I'm still trying to figure out why the word "sanctification," and the work of sanctification in the Christian life, is almost never mentioned in evangelical churches. I listen pretty close to most sermons and I've rarely heard it.
This is confusing to me because when I read the Bible I see almost nothing there instructing all Christians to be evangelizing, or "winning souls to Christ," but I see hundreds of verses encouraging and instructing Christians to live godly lives.
Sanctification is, as the page picture above indicates, about growing in knowledge and faith as we live life in accord with the teaching of Jesus Christ and the apostles. It's about spiritual maturity and spiritual discernment which comes with obedience to God's word. It is about loving, and forgiving, and helping others. It is about becoming more Christ-like by following Christ daily. I think the word "obedience" is something of a synonym for sanctification.
Anyway, when I came to know about The Westminster Shorter Catechism, put together in 1643 by a gathering of mostly Puritan theologians, that was once widely used to teach children the fundamental doctrines of Christianity (Reformation Christianity), I was interested.
I have a lot of respect for the Puritans. Fact is, I am a descendent of Puritans who came to America with John Winthrop in 1630 (see My Puritan Roots). So I bought a book about the Westminster Shorter Catechism a few years ago.

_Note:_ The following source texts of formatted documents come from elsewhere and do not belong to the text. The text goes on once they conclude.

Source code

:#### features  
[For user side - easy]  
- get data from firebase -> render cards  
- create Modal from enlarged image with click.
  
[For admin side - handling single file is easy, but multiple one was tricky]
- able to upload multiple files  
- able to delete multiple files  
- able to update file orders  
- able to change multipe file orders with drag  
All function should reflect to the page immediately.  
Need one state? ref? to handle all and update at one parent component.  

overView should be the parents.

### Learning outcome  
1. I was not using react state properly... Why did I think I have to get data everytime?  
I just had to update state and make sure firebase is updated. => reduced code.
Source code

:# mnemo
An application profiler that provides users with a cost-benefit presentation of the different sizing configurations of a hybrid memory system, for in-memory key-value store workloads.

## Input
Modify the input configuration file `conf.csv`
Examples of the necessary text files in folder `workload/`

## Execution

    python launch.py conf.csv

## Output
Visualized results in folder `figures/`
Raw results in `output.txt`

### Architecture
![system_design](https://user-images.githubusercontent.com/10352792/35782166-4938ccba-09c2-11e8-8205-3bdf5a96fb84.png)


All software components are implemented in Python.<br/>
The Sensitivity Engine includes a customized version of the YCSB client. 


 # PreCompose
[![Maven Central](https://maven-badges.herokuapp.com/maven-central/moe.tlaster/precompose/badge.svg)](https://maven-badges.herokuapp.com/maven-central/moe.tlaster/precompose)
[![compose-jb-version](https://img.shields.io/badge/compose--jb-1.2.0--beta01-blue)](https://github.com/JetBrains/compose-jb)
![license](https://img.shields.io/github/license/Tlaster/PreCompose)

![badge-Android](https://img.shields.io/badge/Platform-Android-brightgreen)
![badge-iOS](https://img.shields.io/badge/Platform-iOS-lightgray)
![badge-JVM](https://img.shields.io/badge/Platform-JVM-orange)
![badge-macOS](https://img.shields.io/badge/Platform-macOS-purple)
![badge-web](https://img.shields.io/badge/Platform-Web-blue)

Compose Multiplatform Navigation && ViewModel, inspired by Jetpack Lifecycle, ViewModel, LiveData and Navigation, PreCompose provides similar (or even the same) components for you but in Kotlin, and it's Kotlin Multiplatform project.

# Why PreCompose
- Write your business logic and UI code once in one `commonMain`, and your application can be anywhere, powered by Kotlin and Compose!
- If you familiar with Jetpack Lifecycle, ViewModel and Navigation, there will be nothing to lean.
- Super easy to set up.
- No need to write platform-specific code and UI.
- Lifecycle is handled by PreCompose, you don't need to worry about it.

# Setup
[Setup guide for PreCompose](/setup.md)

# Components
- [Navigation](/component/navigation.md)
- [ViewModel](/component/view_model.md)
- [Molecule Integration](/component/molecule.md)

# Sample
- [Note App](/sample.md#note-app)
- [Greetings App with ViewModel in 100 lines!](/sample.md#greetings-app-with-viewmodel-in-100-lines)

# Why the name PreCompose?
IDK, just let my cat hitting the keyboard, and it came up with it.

Right from the start, I learned something I never knew….
Question #1: What is the chief end of man?
(Another way to ask the question is, "What is the primary purpose of man?")
Answer: Man's chief end is to glorify God and enjoy him forever.
I had never heard such a thing, stated so direct and clear, in my history of evangelical church attendance.
We live in a world where everyone (a whole lot of church-going Christians included) is searching for purpose and meaning in their life, and there it is, plain and simple, in Question #1 of the Westminster Shorter Catechism.
The theology in just Question #1 of the Westminster Catechism is powerfully significant and life changing.
I don't exactly remember how I found my way to Vic Lockman's web page and his two catechism cartoon books, but I'm glad I got there and I'm glad I now have the books. Together, the two volumes cover all 107 Q & A of the Westminster Shorter Catechism—they are packed with the fundamentals of Orthodox Christian doctrine.
Even though this catechism was originally developed over 350 years ago for teaching children, it is perfect for me (at 55 years old) as I am trying to better understand what aspects of the Christian faith have been lost (or maybe just neglected) in the rise of modern evangelical Christianity.
My purpose in posting this essay is not to get into a theological discussion (or argument). It is to encourage any Christian readers here who are not familiar with catechisms (and I know that's a lot of evangelicals) to check out The Westminster Shorter Catechism. This Link will take you to all 107 Questions and Answers. If you'd prefer some visuals and additional exegesis, then get Vick Lockman's two books.
You may discover, as I have, that the more traditional doctrines of the Christian faith feed you and resonate with you more than the modernized variations.